Jinbe e Chopper
O Peso do Afeto e o Despertar de um Novo Dia
A manhã no Thousand Sunny começou com o grasnar de uma gaivota-correio e o brilho intenso do sol refletido nas águas azul-turquesa do Novo Mundo. O convés, que na noite anterior fora palco de uma meditação silenciosa e profunda entre o homem-peixe e a rena, agora fervilhava com a energia habitual dos Chapéu de Palha. Luffy já estava sentado na cabeça do leão, gritando sobre o café da manhã, enquanto Nami consultava o Log Pose com uma expressão de concentração absoluta.
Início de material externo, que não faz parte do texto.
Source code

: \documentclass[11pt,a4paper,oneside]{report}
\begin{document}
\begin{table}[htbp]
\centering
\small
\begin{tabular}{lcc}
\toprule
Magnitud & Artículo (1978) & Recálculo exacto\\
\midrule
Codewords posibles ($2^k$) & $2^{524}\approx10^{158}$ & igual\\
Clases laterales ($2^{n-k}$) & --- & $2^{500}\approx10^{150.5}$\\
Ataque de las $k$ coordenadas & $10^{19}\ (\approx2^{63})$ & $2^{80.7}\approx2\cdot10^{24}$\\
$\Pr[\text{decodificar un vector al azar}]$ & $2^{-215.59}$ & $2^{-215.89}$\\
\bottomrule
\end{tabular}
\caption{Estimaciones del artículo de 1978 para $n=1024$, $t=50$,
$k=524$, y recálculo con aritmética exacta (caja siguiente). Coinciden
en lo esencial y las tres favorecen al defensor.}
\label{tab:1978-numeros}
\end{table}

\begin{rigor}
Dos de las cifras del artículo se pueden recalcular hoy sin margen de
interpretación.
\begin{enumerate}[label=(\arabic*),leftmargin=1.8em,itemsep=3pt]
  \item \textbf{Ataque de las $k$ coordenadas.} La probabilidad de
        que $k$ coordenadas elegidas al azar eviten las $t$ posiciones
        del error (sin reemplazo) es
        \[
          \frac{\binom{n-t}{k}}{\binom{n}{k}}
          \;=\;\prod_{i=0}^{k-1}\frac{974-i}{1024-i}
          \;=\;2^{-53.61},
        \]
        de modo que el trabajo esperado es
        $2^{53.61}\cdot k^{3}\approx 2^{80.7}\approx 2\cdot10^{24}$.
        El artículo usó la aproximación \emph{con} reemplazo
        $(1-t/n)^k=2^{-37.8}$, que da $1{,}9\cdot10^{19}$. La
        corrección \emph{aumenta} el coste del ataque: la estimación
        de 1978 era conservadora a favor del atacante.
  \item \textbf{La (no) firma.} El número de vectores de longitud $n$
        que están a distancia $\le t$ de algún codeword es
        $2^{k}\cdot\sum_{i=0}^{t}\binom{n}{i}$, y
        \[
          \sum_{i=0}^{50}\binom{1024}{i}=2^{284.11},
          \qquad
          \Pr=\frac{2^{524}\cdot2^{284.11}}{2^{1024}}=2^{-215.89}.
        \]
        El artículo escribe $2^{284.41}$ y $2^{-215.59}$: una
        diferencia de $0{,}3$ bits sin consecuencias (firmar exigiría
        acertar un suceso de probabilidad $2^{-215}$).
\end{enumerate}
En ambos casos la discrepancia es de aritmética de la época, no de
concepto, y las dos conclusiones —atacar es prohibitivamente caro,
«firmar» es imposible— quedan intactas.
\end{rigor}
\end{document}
Chopper acordou em sua rede sentindo-se renovado. A sensação de "solidez" que Jinbe lhe proporcionara com o exercício de peso ainda ecoava em seus músculos. Ele saltou para o chão com uma agilidade incomum, sentindo cada pata firme no assoalho de madeira. Ele não era apenas um médico; ele era uma âncora.
Ao subir para o convés, seus olhos buscaram imediatamente a figura imponente de Jinbe. O timoneiro estava ao leme, com as mãos firmes na roda, guiando o navio através de uma correnteza suave. Chopper correu até ele, transformando-se em sua forma "Walk Point" para subir os degraus mais rápido, e depois voltando ao seu "Brain Point" habitual ao chegar ao lado do gigante.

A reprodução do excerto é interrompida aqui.